[Dataset excerpts]
((
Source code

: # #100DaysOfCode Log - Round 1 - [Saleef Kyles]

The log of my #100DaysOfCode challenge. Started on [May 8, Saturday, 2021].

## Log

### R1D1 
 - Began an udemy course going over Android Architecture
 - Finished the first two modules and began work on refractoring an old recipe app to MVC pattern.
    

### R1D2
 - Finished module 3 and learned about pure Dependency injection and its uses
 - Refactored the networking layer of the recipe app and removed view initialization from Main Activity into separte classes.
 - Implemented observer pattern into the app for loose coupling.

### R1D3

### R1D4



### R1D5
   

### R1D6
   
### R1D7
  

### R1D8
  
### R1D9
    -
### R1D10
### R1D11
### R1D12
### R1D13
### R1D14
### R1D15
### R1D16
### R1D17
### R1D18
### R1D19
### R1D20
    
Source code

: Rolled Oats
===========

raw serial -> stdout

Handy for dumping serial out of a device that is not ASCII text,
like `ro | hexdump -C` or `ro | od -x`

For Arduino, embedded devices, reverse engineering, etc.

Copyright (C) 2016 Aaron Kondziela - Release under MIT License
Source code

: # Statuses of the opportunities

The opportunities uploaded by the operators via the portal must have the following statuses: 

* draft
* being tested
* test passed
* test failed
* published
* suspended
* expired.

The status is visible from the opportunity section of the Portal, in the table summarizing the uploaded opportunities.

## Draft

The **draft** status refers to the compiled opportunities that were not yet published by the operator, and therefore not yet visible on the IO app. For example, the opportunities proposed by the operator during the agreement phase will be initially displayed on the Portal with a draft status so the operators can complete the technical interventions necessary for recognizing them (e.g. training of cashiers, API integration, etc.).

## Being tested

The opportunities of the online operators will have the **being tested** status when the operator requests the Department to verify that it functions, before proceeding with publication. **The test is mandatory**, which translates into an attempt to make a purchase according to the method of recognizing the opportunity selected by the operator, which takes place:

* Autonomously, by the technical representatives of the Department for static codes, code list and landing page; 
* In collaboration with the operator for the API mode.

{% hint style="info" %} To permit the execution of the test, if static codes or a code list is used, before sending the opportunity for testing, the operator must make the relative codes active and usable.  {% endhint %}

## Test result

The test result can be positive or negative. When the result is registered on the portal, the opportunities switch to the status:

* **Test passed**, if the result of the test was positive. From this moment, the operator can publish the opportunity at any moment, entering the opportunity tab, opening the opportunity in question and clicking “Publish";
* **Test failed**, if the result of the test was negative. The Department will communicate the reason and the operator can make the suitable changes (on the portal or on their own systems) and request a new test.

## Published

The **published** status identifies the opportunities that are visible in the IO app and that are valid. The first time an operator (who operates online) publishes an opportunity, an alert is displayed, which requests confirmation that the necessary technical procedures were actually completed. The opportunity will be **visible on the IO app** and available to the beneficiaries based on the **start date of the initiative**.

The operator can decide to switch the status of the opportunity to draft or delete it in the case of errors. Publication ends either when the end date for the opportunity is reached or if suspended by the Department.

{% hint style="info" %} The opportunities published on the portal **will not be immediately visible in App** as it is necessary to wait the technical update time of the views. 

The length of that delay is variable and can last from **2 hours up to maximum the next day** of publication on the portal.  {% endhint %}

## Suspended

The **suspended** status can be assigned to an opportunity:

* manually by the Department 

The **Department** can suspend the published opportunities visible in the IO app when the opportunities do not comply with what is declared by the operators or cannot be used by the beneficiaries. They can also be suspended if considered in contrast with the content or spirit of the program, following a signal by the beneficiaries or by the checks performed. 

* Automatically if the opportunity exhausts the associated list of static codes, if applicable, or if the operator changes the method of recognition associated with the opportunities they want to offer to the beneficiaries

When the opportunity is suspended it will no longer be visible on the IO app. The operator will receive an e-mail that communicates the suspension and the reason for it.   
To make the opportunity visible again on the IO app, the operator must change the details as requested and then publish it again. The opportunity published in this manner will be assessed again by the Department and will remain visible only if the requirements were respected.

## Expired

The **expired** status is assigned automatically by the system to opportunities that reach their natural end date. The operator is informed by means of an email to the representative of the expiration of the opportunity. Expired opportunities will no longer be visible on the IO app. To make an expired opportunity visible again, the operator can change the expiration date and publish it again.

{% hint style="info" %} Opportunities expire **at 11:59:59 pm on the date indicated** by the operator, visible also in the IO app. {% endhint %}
))
- [Exercise] Using the entries shown above, reproduce verbatim the lines from the line bearing "The opportunities of" to the line bearing "## Published", inclusive.

- [Reply]
The opportunities of the online operators will have the **being tested** status when the operator requests the Department to verify that it functions, before proceeding with publication. **The test is mandatory**, which translates into an attempt to make a purchase according to the method of recognizing the opportunity selected by the operator, which takes place:

* Autonomously, by the technical representatives of the Department for static codes, code list and landing page; 
* In collaboration with the operator for the API mode.

{% hint style="info" %} To permit the execution of the test, if static codes or a code list is used, before sending the opportunity for testing, the operator must make the relative codes active and usable.  {% endhint %}

## Test result

The test result can be positive or negative. When the result is registered on the portal, the opportunities switch to the status:

* **Test passed**, if the result of the test was positive. From this moment, the operator can publish the opportunity at any moment, entering the opportunity tab, opening the opportunity in question and clicking “Publish";
* **Test failed**, if the result of the test was negative. The Department will communicate the reason and the operator can make the suitable changes (on the portal or on their own systems) and request a new test.

## Published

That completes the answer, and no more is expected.